Renewed Waiver Weakens Human Rights Conditions Attached to Egypt Foreign Aid Bill

New York City – Human Rights First today said that the national security waiver attached to  Egyptian aid provisions for FY 2015 in the new omnibus spending package is a setback for the advancement of human rights and basic freedoms in Egypt. Congress passed the FY 2015 omnibus spending package this week, which includes new guidelines for civilian and military assistance to Egypt that allow the administration to waive human rights conditions on national security grounds.

“These new provisions will allow the administration to sidestep the human rights conditions that Congress has attached to foreign assistance,” said Human Rights First’s Neil Hicks. “Congress should not send the message to the Egyptian government that human rights concerns are not a priority in the bilateral relationship. If Egypt is to find a way out of the economic, political, and human rights crises that it currently confronts, the government of President Abdel Fattah al-Sisi must be turn away from its current path of repression.  By failing to send a clear message on this, the Congress is not acting in the best interests of the United States or of the Egyptian people.”

For the first time, last year’s Egypt foreign aid law did not include a waiver to the included human rights conditions.  Restoring the waiver sends a confusing message at a time when violations of human rights have stoked instability and polarization in Egypt and continue to weaken Egypt as a strategic partner for the United States.  Ending such violations is a national security interest of the United States.

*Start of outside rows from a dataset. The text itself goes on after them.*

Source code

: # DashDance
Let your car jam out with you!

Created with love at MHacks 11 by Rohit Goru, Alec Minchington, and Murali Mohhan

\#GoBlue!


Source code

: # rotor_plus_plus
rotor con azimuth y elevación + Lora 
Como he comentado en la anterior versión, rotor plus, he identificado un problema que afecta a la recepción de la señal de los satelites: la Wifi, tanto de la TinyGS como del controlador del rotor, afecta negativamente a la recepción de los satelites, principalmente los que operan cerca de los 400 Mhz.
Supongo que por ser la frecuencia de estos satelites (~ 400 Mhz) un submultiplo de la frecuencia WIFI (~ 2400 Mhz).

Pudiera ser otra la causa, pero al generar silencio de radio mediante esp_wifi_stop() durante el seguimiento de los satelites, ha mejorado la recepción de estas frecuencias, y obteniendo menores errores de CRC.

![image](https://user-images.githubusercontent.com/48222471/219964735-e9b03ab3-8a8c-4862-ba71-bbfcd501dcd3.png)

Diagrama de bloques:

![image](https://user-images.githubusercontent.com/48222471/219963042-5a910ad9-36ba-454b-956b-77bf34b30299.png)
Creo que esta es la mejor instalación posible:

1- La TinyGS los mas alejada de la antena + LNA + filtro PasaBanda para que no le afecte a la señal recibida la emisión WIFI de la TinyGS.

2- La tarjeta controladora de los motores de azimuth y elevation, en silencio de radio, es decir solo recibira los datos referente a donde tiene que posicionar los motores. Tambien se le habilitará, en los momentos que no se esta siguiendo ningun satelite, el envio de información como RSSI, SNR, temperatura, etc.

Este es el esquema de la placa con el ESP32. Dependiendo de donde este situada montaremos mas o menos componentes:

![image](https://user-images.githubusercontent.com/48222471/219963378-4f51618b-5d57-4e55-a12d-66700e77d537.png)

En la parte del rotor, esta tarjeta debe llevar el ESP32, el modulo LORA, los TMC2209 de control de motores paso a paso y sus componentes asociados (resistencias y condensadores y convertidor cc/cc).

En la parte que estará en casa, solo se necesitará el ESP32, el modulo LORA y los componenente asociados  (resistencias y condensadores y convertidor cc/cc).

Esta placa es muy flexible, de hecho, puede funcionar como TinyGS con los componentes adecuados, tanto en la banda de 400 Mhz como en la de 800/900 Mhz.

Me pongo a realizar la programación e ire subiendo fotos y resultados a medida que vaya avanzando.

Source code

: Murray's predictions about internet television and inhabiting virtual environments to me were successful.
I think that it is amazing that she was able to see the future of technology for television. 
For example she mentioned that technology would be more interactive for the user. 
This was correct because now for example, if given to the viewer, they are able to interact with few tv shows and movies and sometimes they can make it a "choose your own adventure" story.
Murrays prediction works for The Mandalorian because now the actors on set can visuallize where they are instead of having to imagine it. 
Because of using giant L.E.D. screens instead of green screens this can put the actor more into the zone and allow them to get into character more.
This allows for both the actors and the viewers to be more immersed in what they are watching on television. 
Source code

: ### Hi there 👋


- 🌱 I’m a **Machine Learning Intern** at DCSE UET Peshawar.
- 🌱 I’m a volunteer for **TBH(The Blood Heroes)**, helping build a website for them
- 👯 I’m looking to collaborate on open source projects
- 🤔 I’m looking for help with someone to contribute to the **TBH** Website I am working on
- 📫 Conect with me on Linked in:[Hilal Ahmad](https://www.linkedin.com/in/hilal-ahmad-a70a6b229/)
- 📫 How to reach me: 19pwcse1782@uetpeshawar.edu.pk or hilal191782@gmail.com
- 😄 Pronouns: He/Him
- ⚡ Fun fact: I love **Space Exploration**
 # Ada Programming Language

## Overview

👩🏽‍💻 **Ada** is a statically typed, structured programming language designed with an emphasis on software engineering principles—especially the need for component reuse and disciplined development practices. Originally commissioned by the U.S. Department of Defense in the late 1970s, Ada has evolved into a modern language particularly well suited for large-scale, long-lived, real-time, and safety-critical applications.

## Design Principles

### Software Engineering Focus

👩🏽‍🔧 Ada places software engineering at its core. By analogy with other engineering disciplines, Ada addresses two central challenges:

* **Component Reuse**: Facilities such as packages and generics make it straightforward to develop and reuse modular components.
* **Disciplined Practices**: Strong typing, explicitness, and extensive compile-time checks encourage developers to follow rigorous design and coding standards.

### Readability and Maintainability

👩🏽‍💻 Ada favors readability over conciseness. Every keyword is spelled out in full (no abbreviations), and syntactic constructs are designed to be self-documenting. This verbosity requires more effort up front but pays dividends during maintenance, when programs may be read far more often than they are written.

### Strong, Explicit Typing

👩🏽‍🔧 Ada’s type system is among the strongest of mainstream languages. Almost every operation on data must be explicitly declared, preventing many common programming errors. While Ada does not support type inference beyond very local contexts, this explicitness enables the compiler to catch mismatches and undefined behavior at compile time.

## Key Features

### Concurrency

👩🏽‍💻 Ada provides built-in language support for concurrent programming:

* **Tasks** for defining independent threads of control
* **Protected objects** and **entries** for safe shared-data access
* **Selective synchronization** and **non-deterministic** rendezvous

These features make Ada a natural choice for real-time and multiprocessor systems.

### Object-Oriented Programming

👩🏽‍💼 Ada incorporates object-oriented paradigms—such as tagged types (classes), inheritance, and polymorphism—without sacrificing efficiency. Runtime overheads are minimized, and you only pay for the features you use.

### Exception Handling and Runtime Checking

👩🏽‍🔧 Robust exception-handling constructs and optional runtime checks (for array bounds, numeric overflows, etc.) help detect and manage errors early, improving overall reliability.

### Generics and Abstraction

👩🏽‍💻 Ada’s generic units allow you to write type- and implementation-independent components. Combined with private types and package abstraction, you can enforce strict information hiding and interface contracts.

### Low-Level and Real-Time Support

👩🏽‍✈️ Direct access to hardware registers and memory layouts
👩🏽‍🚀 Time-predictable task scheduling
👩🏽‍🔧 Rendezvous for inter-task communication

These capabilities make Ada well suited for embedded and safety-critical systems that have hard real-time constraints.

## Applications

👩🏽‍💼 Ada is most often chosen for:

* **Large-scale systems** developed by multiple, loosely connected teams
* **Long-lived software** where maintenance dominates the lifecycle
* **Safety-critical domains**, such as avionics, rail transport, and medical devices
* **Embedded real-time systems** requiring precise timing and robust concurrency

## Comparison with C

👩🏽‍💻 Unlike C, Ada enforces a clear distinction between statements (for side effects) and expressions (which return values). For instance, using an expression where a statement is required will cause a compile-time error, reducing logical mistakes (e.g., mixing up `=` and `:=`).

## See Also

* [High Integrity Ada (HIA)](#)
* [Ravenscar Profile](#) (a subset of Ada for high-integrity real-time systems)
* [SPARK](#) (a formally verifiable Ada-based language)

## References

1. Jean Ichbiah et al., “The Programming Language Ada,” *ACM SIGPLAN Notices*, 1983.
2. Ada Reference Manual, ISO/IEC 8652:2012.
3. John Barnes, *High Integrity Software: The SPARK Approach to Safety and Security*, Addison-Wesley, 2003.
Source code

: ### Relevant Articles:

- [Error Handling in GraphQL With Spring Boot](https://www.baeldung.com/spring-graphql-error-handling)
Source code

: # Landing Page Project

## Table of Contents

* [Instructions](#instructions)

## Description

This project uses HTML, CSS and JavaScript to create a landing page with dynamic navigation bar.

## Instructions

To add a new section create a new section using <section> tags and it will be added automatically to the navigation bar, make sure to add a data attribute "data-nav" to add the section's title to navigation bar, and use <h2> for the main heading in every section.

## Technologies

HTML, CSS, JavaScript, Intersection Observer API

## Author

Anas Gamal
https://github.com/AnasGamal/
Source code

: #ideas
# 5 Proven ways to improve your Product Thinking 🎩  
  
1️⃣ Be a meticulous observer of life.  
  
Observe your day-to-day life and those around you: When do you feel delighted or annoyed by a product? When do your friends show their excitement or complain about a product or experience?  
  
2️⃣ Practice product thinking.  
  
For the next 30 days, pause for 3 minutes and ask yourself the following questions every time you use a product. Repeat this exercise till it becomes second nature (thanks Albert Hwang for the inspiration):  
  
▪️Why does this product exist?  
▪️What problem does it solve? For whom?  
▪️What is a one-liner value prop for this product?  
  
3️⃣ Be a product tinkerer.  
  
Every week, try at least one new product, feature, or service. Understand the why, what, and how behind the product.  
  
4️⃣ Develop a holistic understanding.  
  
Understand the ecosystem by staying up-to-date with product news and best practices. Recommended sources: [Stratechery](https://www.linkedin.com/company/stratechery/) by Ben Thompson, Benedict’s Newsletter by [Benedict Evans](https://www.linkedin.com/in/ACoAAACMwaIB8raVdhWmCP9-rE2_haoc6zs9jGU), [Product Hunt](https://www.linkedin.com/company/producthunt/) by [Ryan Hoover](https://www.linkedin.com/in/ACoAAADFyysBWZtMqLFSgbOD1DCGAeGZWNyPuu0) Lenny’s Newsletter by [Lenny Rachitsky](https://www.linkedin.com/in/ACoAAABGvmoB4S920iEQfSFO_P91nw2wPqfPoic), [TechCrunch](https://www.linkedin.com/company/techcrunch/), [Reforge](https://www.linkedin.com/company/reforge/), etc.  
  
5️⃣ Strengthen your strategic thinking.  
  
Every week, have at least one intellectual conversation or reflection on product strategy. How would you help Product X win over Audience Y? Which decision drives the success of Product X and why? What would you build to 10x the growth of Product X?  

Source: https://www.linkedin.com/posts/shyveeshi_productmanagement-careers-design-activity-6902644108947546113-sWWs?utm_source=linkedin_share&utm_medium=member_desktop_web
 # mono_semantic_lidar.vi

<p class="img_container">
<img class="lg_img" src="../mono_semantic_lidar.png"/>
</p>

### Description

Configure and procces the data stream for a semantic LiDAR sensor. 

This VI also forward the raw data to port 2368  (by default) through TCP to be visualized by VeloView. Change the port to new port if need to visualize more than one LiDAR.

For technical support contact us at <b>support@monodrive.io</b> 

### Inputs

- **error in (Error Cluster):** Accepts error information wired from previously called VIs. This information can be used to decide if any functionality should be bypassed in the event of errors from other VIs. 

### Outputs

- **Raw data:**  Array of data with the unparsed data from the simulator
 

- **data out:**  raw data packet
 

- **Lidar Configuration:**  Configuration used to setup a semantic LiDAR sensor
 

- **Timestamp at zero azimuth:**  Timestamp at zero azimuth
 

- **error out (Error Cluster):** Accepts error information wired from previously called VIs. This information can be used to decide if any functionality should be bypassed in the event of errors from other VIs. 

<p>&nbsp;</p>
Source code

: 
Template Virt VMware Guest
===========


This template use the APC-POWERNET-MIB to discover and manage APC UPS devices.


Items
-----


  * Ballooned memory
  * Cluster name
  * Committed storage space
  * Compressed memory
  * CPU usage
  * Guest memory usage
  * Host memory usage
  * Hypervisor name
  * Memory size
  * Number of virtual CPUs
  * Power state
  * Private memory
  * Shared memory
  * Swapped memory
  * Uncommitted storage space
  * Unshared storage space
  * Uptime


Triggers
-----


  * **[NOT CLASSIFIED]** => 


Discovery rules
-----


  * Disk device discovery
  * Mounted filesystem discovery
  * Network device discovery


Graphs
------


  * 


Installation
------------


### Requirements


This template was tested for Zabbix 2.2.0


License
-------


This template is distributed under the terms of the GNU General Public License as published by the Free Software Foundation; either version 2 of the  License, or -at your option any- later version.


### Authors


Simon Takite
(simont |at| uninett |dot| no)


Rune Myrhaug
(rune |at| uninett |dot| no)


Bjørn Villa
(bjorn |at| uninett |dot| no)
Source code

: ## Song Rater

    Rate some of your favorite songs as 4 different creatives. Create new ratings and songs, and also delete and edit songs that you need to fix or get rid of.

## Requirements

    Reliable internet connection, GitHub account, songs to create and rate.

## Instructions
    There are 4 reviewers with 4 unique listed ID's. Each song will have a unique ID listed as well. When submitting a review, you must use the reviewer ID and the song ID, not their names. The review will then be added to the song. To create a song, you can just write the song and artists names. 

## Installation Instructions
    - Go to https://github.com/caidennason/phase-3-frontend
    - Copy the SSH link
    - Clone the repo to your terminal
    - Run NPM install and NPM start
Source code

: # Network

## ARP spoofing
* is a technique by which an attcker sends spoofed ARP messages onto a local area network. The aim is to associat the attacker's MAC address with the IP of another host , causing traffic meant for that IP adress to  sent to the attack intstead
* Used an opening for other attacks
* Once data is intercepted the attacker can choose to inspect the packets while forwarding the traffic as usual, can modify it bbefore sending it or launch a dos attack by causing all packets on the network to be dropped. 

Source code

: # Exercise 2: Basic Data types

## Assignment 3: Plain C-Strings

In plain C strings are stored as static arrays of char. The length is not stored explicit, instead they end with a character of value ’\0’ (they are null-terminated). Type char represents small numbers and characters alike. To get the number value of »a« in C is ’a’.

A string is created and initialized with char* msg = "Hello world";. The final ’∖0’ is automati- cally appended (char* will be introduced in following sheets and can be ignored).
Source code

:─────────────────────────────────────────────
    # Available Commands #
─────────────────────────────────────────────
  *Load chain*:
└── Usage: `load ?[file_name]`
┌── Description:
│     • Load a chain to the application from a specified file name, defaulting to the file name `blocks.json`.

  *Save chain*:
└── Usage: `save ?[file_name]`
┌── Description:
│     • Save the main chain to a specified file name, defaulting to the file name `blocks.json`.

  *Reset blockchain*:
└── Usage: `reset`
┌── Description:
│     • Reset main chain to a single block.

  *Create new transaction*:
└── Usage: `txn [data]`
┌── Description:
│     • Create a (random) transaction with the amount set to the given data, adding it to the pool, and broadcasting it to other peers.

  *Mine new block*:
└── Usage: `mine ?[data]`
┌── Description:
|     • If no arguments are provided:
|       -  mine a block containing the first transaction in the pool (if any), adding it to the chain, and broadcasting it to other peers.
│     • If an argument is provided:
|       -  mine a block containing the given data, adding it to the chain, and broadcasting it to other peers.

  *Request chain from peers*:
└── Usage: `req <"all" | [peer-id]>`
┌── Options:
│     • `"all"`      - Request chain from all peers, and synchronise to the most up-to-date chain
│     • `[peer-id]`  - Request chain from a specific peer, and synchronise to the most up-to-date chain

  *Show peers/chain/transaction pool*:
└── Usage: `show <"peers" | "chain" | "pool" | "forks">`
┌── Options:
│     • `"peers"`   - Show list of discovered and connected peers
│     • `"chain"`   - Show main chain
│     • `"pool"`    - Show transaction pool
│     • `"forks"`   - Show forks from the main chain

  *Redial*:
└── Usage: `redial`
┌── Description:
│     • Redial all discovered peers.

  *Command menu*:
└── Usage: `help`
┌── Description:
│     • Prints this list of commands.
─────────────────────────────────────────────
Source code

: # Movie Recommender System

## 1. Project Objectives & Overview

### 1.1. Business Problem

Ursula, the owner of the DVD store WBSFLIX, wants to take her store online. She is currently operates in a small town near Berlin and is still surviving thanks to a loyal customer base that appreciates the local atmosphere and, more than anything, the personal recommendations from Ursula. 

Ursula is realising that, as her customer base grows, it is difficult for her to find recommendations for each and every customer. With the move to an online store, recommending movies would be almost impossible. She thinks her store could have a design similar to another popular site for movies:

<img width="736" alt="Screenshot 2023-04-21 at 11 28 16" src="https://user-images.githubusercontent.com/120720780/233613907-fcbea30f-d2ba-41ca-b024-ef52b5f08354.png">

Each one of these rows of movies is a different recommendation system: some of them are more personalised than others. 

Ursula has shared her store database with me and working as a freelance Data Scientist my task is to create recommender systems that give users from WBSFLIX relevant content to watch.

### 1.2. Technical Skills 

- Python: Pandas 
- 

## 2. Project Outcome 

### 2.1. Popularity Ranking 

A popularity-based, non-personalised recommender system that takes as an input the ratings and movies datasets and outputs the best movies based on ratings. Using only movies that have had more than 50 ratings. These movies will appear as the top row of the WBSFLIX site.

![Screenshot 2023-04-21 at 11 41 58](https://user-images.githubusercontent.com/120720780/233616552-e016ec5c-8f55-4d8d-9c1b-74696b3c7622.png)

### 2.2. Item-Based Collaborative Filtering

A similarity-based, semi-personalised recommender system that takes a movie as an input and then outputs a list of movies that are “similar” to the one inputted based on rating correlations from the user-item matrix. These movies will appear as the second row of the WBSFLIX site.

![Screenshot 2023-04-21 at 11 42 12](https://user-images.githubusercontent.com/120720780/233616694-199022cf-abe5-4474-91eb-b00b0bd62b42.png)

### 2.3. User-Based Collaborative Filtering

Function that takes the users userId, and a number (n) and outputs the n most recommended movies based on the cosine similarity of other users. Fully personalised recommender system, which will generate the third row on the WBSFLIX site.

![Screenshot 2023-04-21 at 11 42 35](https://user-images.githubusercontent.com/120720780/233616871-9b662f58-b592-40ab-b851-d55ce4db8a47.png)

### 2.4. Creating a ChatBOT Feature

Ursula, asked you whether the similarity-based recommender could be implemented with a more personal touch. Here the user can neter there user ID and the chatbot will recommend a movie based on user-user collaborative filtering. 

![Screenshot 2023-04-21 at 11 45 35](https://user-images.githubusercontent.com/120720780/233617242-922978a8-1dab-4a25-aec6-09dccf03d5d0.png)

The new bill also includes provisions relating to the existing FY 2014 aid package.  A little more than half of the FY 2014 military assistance package has been held up by the administration because of concerns over human rights violations in Egypt.  That aid may now be delivered, but only for four specific purposes and only after the secretary of state has certified to Congress that the delivery of such aid is “important to the national security interests of the United States.”  The four purposes are: counterterrorism; border security; non-proliferation programs in Egypt; and to promote development in Sinai.

This new language removes the requirement that the secretary should certify that Egypt is “taking steps to govern democratically,” something that would have been impossible in view of the widespread violations of human rights taking place in Egypt.

Though the FY 2015 omnibus reinstates the aid waver, Human Rights First welcomes the strong, specific human rights conditions that are attached to the FY 2015 $1.3 billion military assistance package.  These include: carrying out free and fair parliamentary elections; implementing laws and policies to govern democratically and to protect the rights of individuals; uphold the rights of freedom of expression, association and peaceful assembly; enable independent civil society organizations and independent media to function; protect the rights of women and religious minorities; ensure the provision of due process of law for detainees; carry out investigations and prosecutions into incidents of excessive use of force by the security forces; and, release and dismiss charges against American citizens determined by the Secretary to be political prisoners. Human Rights First urges the United States government to pursue the implementation of each one of these human rights recommendations vigorously and unwaveringly.

The organization also urges Secretary Kerry and Congress to use the review of military assistance to Egypt required by the bill to ensure that aid is used to better advance the strategic interests of the United States and Egypt, and to ensure that human rights promotion remains an integral part of the bilateral security relationship. Human Rights First’s new blueprint, “How to Prevent Egypt from Slipping into a Deepening Crisis” details specific recommendations for how the U.S. government should use its influence to persuade the Egyptian government of President Sisi to turn away from the authoritarian path.